La réalisation la plus connue du premier cas est le panopticon, une surveillance surplombante, hors champ, inaccessible aux surveillés, même aux aguets, qui est évoqué dans plusieurs des contributions, paré du prestige foucaldien. Il ne faudrait pas négliger la contrepartie du panopticon : pour s’assurer que les surveillés n’y auront jamais accès, il faut d’un côté verrouiller la transcendance, et de l’autre côté maintenir les surveillés absolument en immanence. C’est ainsi que, dans le jeu vidéo étudié par Bonenfant, le dispositif adopté place le joueur en immersion totale dans la diégèse ludique, l’y maintient par toutes sortes de moyens, y compris en le rendant moralement responsable du sort funeste des surveillés dans le jeu, et ce dispositif immersif parvient même à capter, intégré au jeu même, tout le dispositif matériel et logiciel dont le joueur fait usage au quotidien et dans sa propre « réalité » hors-jeu. On sait par ailleurs qu’en matière de jeux (vidéo ou autres), il y a toujours, dans les degrés d’immersion, un seuil au-delà duquel le « sentiment de jouer » fait place au « sentiment d’exister », ce qui a des conséquences non négligeables sur l’adhésion (ou pas) du joueur aux valeurs proposées par le jeu.

Quant au second cas, son expression la plus complète est le malaise permanent de l’espion, vu et détaillé par Alonso. L’espion ne peut pas ignorer que la surveillance (S1) est omniprésente, car il a lui-même pour mission de surveiller (S2), et principalement de surveiller les surveillants. Mais cette surveillance immanente et diffuse (S1) ne peut être repérée que par une épuisante surveillance (S2) des signaux faibles, des indices en mode mineur, qui conduit finalement à soupçonner que toute situation parfaitement et banalement « normale » est justement trop normale pour ne pas être attentivement surveillée : rien à signaler égale tout à soupçonner. C’est un cas sémiotiquement intéressant, car l’opacité maximale de la normalité sous surveillance se confond avec la transparence pure, évoquée par Costantini : dans la transparence, il n’y a plus rien à voir, et plus rien à surveiller, dirait le physicien, parce qu’elle permet de tout voir ; mais si on voit tout, dirait le sémioticien, alors on ne voit rien qu’il faudrait spécialement surveiller, et il faut donc tout surveiller.
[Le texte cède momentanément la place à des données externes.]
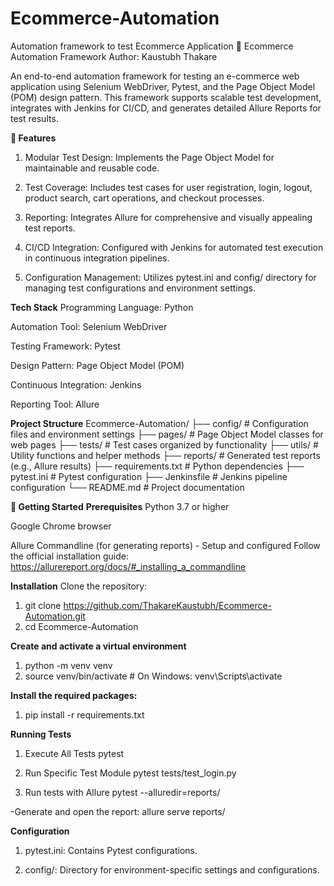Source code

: # Ecommerce-Automation
Automation framework to test Ecommerce Application
🛒 Ecommerce Automation Framework
Author: Kaustubh Thakare

An end-to-end automation framework for testing an e-commerce web application using Selenium WebDriver, Pytest, and the Page Object Model (POM) design pattern. This framework supports scalable test development, integrates with Jenkins for CI/CD, and generates detailed Allure Reports for test results.


**📌 Features**

1. Modular Test Design: Implements the Page Object Model for maintainable and reusable code.

2. Test Coverage: Includes test cases for user registration, login, logout, product search, cart operations, and checkout processes.

3. Reporting: Integrates Allure for comprehensive and visually appealing test reports.

4. CI/CD Integration: Configured with Jenkins for automated test execution in continuous integration pipelines.

5. Configuration Management: Utilizes pytest.ini and config/ directory for managing test configurations and environment settings.


**Tech Stack**
Programming Language: Python

Automation Tool: Selenium WebDriver

Testing Framework: Pytest

Design Pattern: Page Object Model (POM)

Continuous Integration: Jenkins

Reporting Tool: Allure

**Project Structure**
Ecommerce-Automation/
├── config/             # Configuration files and environment settings
├── pages/              # Page Object Model classes for web pages
├── tests/              # Test cases organized by functionality
├── utils/              # Utility functions and helper methods
├── reports/            # Generated test reports (e.g., Allure results)
├── requirements.txt    # Python dependencies
├── pytest.ini          # Pytest configuration
├── Jenkinsfile         # Jenkins pipeline configuration
└── README.md           # Project documentation



**🚀 Getting Started**
**Prerequisites**
Python 3.7 or higher

Google Chrome browser

Allure Commandline (for generating reports) - Setup and configured
Follow the official installation guide: https://allurereport.org/docs/#_installing_a_commandline


**Installation**
Clone the repository:
1. git clone https://github.com/ThakareKaustubh/Ecommerce-Automation.git
2. cd Ecommerce-Automation

**Create and activate a virtual environment**
1. python -m venv venv
2. source venv/bin/activate  # On Windows: venv\Scripts\activate

**Install the required packages:**
1. pip install -r requirements.txt



**Running Tests**
1. Execute All Tests
pytest

2. Run Specific Test Module
pytest tests/test_login.py

3. Run tests with Allure
pytest --alluredir=reports/

-Generate and open the report:
allure serve reports/




**Configuration**
1. pytest.ini: Contains Pytest configurations.

2. config/: Directory for environment-specific settings and configurations.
C’est aussi un cas limite qui nous enseigne que la résistance à la surveillance échoue si elle emprunte les mêmes moyens que la surveillance, c’est-à-dire si elle joue sur le même terrain, si elle s’exerce dans la même forme de vie ou le même mode d’existence. À cet égard, toutes les formes d’immersion dans l’interaction de surveillance se valent : elles piègent le surveillé dans le monde de la surveillance. Engélibert montre par exemple que la multiplication des stratégies de résistance technologiques, visant à déjouer une surveillance qui exploite elle-même des techniques très sophistiquées, est une impasse. Sa démonstration est très réussie : au lieu de jouer le même jeu technologique que les surveillants, en espérant ainsi vainement leur échapper, il faut inventer une autre « ontologie » que la leur, un mode d’existence auquel ils n’ont pas accès, la furtivité, à l’intérieur duquel toutes les entités, vivantes ou non, humaines ou non, qui souhaitent vivre et communiquer hors surveillance, peuvent réinventer un monde sans surveillants. Technologies ou ontologies de résistance, tel est l’enjeu.
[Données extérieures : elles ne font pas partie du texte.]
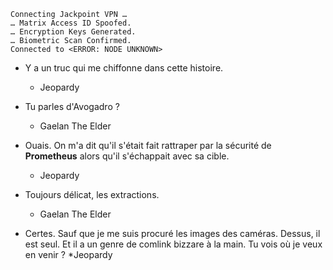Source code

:     Connecting Jackpoint VPN …
    … Matrix Access ID Spoofed.
    … Encryption Keys Generated.
    … Biometric Scan Confirmed.
    Connected to <ERROR: NODE UNKNOWN>

* Y a un truc qui me chiffonne dans cette histoire.
    * Jeopardy

* Tu parles d'Avogadro ?
    * Gaelan The Elder

* Ouais. On m'a dit qu'il s'était fait rattraper par la sécurité de **Prometheus** alors qu'il s'échappait avec sa cible.
    * Jeopardy

* Toujours délicat, les extractions.
    * Gaelan The Elder

* Certes. Sauf que je me suis procuré les images des caméras. Dessus, il est seul. Et il a un genre de comlink bizzare à la main. Tu vois où je veux en venir ?
    *Jeopardy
C’est pourquoi plusieurs contributions proposent des solutions qui, me semble-t-il, participent de cette macro-stratégie existentielle : Marrone propose la paresse ; non pas la paresse par défaut, ou par incapacité, mais la paresse comme forme de vie, adoptée non seulement pour transgresser et protester, mais surtout, en « lâchant prise », pour ne plus « donner prise » aux surveillants. Je ne fais rien, circulez, il n’y a rien à voir. La paresse remplit la plupart des conditions de félicité, dans tous les sens du terme, et notamment celle d’une résistance passive indécidable : surveiller les vrais paresseux pour comprendre la signification de leur paresse (incompétence ? inadaptation ? marginalité ? transgression concertée ? forme de vie alternative ? etc.), c’est une tâche ingrate, vaine, sans issue. Mais une autre forme de vie n’est pas automatiquement un autre mode d’existence : la paresse ne rend pas nécessairement « furtif » (cf. supra), et le paresseux court tout de même le risque, sinon de la surveillance, du moins de l’hostilité, de l’exclusion, voire de l’élimination. Le paresseux, à la différence du furtif, a encore un corps qui reste en otage dans la forme de vie collective et normée. Nous y reviendrons.
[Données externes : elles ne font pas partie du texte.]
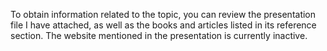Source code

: To obtain information related to the topic, you can review the presentation file I have attached, as well as the books and articles listed in its reference section. The website mentioned in the presentation is currently inactive.
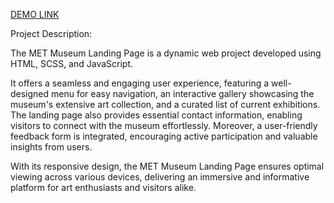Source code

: [DEMO LINK](https://irynabalandiukh.github.io/MAT_landing/)

Project Description:

The MET Museum Landing Page is a dynamic web project developed using HTML, SCSS, and JavaScript.

It offers a seamless and engaging user experience, featuring a well-designed menu for easy navigation, an interactive gallery showcasing the museum's extensive art collection, and a curated list of current exhibitions. The landing page also provides essential contact information, enabling visitors to connect with the museum effortlessly. Moreover, a user-friendly feedback form is integrated, encouraging active participation and valuable insights from users.

With its responsive design, the MET Museum Landing Page ensures optimal viewing across various devices, delivering an immersive and informative platform for art enthusiasts and visitors alike.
La création artistique est une autre voie. Elle ouvre elle aussi, par « l’effet de l’art », sur une autre forme de vie, mais dans une configuration qui reste très risquée. Les cas évoqués par Estay Stange sont tous impliqués dans un contexte de violence dictatoriale, où la surveillance n’a pas pour objectif de recueillir des informations sur les citoyens, voire d’exercer une emprise psycho-sémiotique sophistiquée sur eux, une emprise qui pourrait même viser à les convertir et à leur faire accepter la surveillance. Elle a au contraire pour objectif d’éliminer une partie significative de la population, et donc de détecter toutes celles et tous ceux qui doivent souffrir et disparaître. La configuration dominante n’est plus alors la surveillance, mais la censure ; la censure présuppose la surveillance, mais ce n’est pas exactement la même chose que de chercher à échapper à la surveillance et de contourner la censure. Dans un cas, le surveillant doit interpréter la tentative d’évitement de la surveillance, par exemple pour conclure que le surveillé à peut-être quelque chose à cacher, mais sans savoir quoi. Dans l’autre cas, ne pas obéir à la censure, ou la contourner ostensiblement, c’est directement se désigner soi-même comme hostile, comme un adversaire à éliminer. Par conséquent, faute de pouvoir devenir eux aussi des « furtifs », les artistes résistants peuvent juste faire semblant d’obéir, en contournant la censure.

Le fait était déjà sensible dans plusieurs autres contributions, mais il s’épanouit particulièrement dans la contribution d’Estay Stange : la configuration de la surveillance est un domaine d’élection pour la rhétorique, non pas une rhétorique pour persuader, mais une rhétorique pour dire ou faire autrement ce qui ne peut pas être dit ou fait communément : allégories, métaphores, ellipses, cryptage, toutes ces tactiques rhétoriques, en même temps qu’elles contournent la censure (dans l’énoncé), la donnent à voir et la dénoncent ostensiblement (dans l’énonciation). Si ce n’étaient les graves risques encourus, on pourrait parler de rhétorique de la furtivité ; en l’occurrence, la furtivité dans ce contexte porte un autre nom : la clandestinité, avec tout ce que cela comporte de contention spatiale, d’urgence temporelle et de menaces permanentes.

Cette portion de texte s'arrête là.